The authors answer the question by showing that,

1. For fixed $$A$$, the function $$E$$ has a unique global minimum at $$B = (A^TA)^{-1}A^T$$.
2. For fixed $$B$$, the function $$E$$ has a unique global minimum at $$A = \Sigma_{XX}B^T(B\Sigma_{XX}B^T)^{-1}$$.
3. If $$A$$ and $$B$$ are critical points of $$E$$, then $$W=AB=P_A$$, where $$P_A = A(A^TA)^{-1}A^T$$, i.e., the “orthogonal projection onto the subspace spanned by the columns of $$A$$”.
4. Assuming $$\Sigma_{XX}$$ has $$n$$ distinct eigenvalues, let $$U_p$$ denote the matrix containing the first $$p$$ (orthonormal) eigenvectors of $$\Sigma_{XX}$$. Then $$A$$ and $$B$$ define a critical point of $$E$$ if and only if $$\Sigma_{XX}$$ has $$n$$ distinct eigenvalues and there exists invertible matrix $$C_{n\times n}$$ such that, \begin{align}A &= U_p C \\ B &= C^{-1}U_p^T.\end{align} Therefore, by 3. we have $$W = P_{U_p}$$, and since $$A$$ and $$B$$ satisfy 1. and 2., $$W$$ is the globally optimal solution of $$E$$. By this definition, $$W$$ is the orthogonal projection onto the space spanned by the first $$p$$ eigenvectors of $$\Sigma_{XX}$$. (Bourlard and Kamp interpret $$WX$$ as the best rank $$p$$ approximation to $$X$$, w.r.t. the Frobenius norm, where the columns of $$X$$ contain the data points.)

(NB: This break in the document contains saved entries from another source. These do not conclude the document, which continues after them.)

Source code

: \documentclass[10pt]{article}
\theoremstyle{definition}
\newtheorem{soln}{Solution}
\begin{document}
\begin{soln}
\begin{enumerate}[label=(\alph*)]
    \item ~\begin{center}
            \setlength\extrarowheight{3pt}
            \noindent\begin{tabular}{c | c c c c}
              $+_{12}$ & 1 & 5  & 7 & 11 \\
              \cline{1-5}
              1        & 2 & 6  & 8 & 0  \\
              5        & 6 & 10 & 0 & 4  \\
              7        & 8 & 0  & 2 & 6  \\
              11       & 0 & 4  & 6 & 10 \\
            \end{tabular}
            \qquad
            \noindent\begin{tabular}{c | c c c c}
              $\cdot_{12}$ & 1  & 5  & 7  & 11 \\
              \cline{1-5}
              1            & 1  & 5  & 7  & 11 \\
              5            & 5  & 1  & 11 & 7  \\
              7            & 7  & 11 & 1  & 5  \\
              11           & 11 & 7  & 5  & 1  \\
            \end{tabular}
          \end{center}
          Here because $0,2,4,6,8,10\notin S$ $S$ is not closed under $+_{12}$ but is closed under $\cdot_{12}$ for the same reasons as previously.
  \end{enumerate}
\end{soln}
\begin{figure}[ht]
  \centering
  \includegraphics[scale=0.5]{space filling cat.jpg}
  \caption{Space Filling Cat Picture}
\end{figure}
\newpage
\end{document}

Finally, if $$C$$ happens to be the identity $$I_p$$, then the activations of the hidden units, $$U_p^Tx_t$$, are the coordinates of input $$x_t$$ in the $$p$$-dimensional space spanned by the first $$p$$ eigenvectors of $$\Sigma_{XX}$$. And this concludes the reasoning.

The results are interesting because they show that with a single hidden layer, we only get linear dimensionality reduction (which already has a more efficient realization in the form of PCA implemented by SVD).

There is a way to benefit from autoassociative neural networks for dimensionality reduction, however. An approach for performing nonlinear dimensionality reduction with autoassociative neural networks was first presented in M. A. Kramer, “Nonlinear Principal Component Analysis Using Autoassociative Neural Networks,” AIChE, vol. 37, pp. 233-243, 1991. Kramer uses an autoassociative network with three hidden layers, the first and third of which are required to have nonlinear activation. In G. Hinton and R. Salakhutdinov, “Reducing the Dimensionality of Data with Neural Networks,” Science, vol. 313, pp. 504-507, 2006, the authors were able to introduce more hidden layers into the autoassociative neural network by using RBMs to initialize the weights (instead of the oft-used random initialization) before running backpropagation.